- [ABOUT THIS TASK]: Write out the following records exactly, each one in full.

- [EXERCISE INPUTS]:
----

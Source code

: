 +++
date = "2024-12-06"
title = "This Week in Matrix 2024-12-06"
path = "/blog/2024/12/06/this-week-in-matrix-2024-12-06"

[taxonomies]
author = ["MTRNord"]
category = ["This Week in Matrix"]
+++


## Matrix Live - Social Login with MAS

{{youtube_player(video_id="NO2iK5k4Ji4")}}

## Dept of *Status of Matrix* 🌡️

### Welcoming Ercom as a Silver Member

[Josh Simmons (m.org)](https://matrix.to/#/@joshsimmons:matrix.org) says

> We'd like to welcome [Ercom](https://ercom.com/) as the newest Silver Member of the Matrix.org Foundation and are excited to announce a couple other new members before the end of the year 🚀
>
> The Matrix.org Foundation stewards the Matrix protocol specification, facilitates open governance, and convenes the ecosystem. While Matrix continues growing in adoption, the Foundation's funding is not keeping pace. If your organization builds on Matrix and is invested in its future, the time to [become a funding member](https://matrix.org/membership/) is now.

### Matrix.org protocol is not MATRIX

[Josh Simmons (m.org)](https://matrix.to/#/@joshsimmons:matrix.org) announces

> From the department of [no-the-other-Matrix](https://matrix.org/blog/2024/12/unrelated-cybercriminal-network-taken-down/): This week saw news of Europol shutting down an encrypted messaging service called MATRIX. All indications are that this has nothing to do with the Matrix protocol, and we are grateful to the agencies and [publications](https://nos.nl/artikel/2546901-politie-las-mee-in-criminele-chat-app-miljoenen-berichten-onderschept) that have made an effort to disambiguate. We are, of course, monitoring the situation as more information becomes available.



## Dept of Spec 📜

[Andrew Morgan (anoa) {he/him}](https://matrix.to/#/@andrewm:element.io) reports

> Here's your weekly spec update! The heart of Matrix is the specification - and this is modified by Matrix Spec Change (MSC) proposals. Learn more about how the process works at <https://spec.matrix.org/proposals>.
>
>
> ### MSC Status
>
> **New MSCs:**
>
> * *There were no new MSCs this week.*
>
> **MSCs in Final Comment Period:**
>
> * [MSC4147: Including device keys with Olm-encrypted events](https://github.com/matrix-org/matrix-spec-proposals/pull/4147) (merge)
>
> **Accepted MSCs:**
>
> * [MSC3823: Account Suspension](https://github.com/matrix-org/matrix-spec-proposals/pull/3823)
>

----

- [RESPONSE FOR THIS EXERCISE]:
Source code

: +++
date = "2024-12-06"
title = "This Week in Matrix 2024-12-06"
path = "/blog/2024/12/06/this-week-in-matrix-2024-12-06"

[taxonomies]
author = ["MTRNord"]
category = ["This Week in Matrix"]
+++


## Matrix Live - Social Login with MAS

{{youtube_player(video_id="NO2iK5k4Ji4")}}

## Dept of *Status of Matrix* 🌡️

### Welcoming Ercom as a Silver Member

[Josh Simmons (m.org)](https://matrix.to/#/@joshsimmons:matrix.org) says

> We'd like to welcome [Ercom](https://ercom.com/) as the newest Silver Member of the Matrix.org Foundation and are excited to announce a couple other new members before the end of the year 🚀
>
> The Matrix.org Foundation stewards the Matrix protocol specification, facilitates open governance, and convenes the ecosystem. While Matrix continues growing in adoption, the Foundation's funding is not keeping pace. If your organization builds on Matrix and is invested in its future, the time to [become a funding member](https://matrix.org/membership/) is now.

### Matrix.org protocol is not MATRIX

[Josh Simmons (m.org)](https://matrix.to/#/@joshsimmons:matrix.org) announces

> From the department of [no-the-other-Matrix](https://matrix.org/blog/2024/12/unrelated-cybercriminal-network-taken-down/): This week saw news of Europol shutting down an encrypted messaging service called MATRIX. All indications are that this has nothing to do with the Matrix protocol, and we are grateful to the agencies and [publications](https://nos.nl/artikel/2546901-politie-las-mee-in-criminele-chat-app-miljoenen-berichten-onderschept) that have made an effort to disambiguate. We are, of course, monitoring the situation as more information becomes available.



## Dept of Spec 📜

[Andrew Morgan (anoa) {he/him}](https://matrix.to/#/@andrewm:element.io) reports

> Here's your weekly spec update! The heart of Matrix is the specification - and this is modified by Matrix Spec Change (MSC) proposals. Learn more about how the process works at <https://spec.matrix.org/proposals>.
>
>
> ### MSC Status
>
> **New MSCs:**
>
> * *There were no new MSCs this week.*
>
> **MSCs in Final Comment Period:**
>
> * [MSC4147: Including device keys with Olm-encrypted events](https://github.com/matrix-org/matrix-spec-proposals/pull/4147) (merge)
>
> **Accepted MSCs:**
>
> * [MSC3823: Account Suspension](https://github.com/matrix-org/matrix-spec-proposals/pull/3823)
>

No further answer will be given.